U.S. invasion of Iraq had its share of flaws

Posted in Iraq | 04-Feb-04 | Author: Eric Schmitt| Source: The New York Times

Study finds 'morass' of supply problems

WASHINGTON The first official army history of the Iraq war reveals that U.S. forces were plagued by a "morass" of supply shortages, radios that could not reach far-flung troops, a disappointing psychological operations campaign and virtually no reliable intelligence on how Saddam Hussein would defend Baghdad.

Logistics problems, which senior army officials played down at the time, were much worse than have been previously reported. It is well known that many army units ran low on fuel and water as fast-moving armored forces raced toward Baghdad and outran their supply lines. But the study offers vivid new details of a supply system on the brink of collapse.

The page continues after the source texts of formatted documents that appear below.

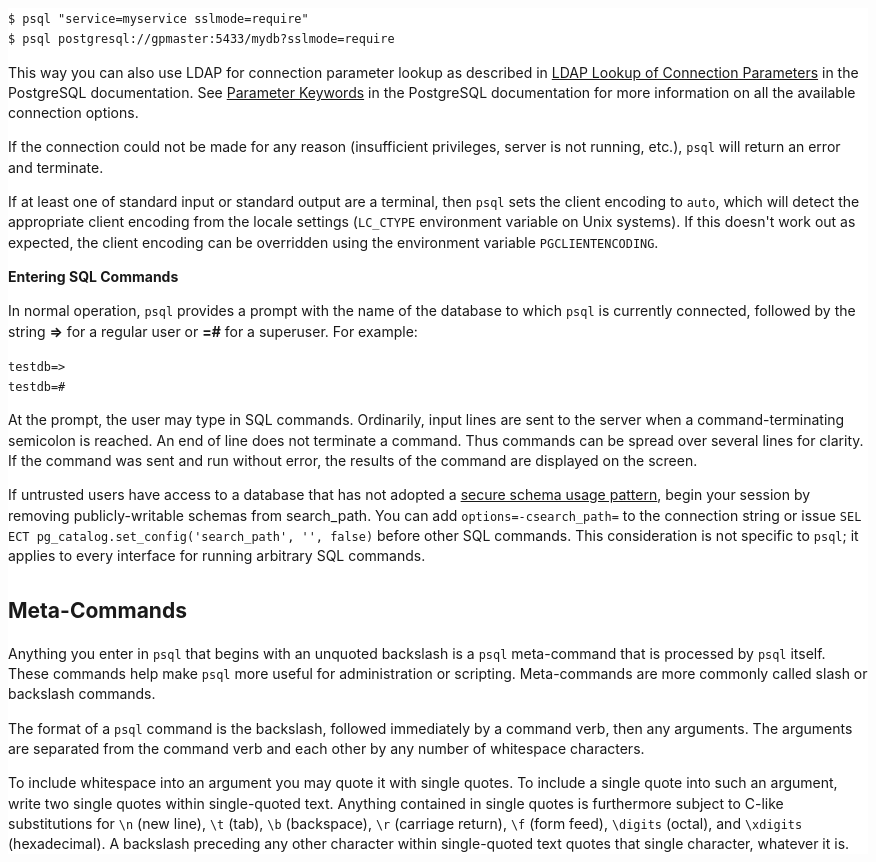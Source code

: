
 ```
$ psql "service=myservice sslmode=require"
$ psql postgresql://gpmaster:5433/mydb?sslmode=require
```

This way you can also use LDAP for connection parameter lookup as described in [LDAP Lookup of Connection Parameters](https://www.postgresql.org/docs/9.4/libpq-ldap.html) in the PostgreSQL documentation. See [Parameter Keywords](https://www.postgresql.org/docs/9.4/libpq-connect.html#LIBPQ-PARAMKEYWORDS) in the PostgreSQL documentation for more information on all the available connection options.

If the connection could not be made for any reason \(insufficient privileges, server is not running, etc.\), `psql` will return an error and terminate.

If at least one of standard input or standard output are a terminal, then `psql` sets the client encoding to `auto`, which will detect the appropriate client encoding from the locale settings \(`LC_CTYPE` environment variable on Unix systems\). If this doesn't work out as expected, the client encoding can be overridden using the environment variable `PGCLIENTENCODING`.

**Entering SQL Commands**

In normal operation, `psql` provides a prompt with the name of the database to which `psql` is currently connected, followed by the string **=\>** for a regular user or **=\#** for a superuser. For example:

```
testdb=>
testdb=#
```

At the prompt, the user may type in SQL commands. Ordinarily, input lines are sent to the server when a command-terminating semicolon is reached. An end of line does not terminate a command. Thus commands can be spread over several lines for clarity. If the command was sent and run without error, the results of the command are displayed on the screen.

If untrusted users have access to a database that has not adopted a [secure schema usage pattern](https://www.postgresql.org/docs/9.4/ddl-schemas.html#DDL-SCHEMAS-PATTERNS), begin your session by removing publicly-writable schemas from search\_path. You can add `options=-csearch_path=` to the connection string or issue `SELECT pg_catalog.set_config('search_path', '', false)` before other SQL commands. This consideration is not specific to `psql`; it applies to every interface for running arbitrary SQL commands.

## <a id="section10"></a>Meta-Commands 

Anything you enter in `psql` that begins with an unquoted backslash is a `psql` meta-command that is processed by `psql` itself. These commands help make `psql` more useful for administration or scripting. Meta-commands are more commonly called slash or backslash commands.

The format of a `psql` command is the backslash, followed immediately by a command verb, then any arguments. The arguments are separated from the command verb and each other by any number of whitespace characters.

To include whitespace into an argument you may quote it with single quotes. To include a single quote into such an argument, write two single quotes within single-quoted text. Anything contained in single quotes is furthermore subject to C-like substitutions for `\n` \(new line\), `\t` \(tab\), `\b` \(backspace\), `\r` \(carriage return\), `\f` \(form feed\), `\digits` \(octal\), and `\xdigits` \(hexadecimal\). A backslash preceding any other character within single-quoted text quotes that single character, whatever it is.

Tank engines sat on warehouse shelves in Kuwait with no truck drivers to bring them north. Broken-down trucks were scavenged for usable parts and left by the roadside. Artillery units cannibalized parts from captured Iraqi guns to keep their howitzers operating. Army medics foraged for medical supplies from combat hospitals.

In most cases, soldiers improvised solutions to keep the offensive rolling. But the study found that the 3rd Infantry Division, the U.S. Army's lead combat force, was within two weeks of being halted by a lack of spare parts, and that army logisticians had no effective distribution system.

"The morass of problems that confounded delivering parts and supplies - running the gamut of paper clips to tank engines - stems from the lack of a means to assign responsibility clearly," the report concluded.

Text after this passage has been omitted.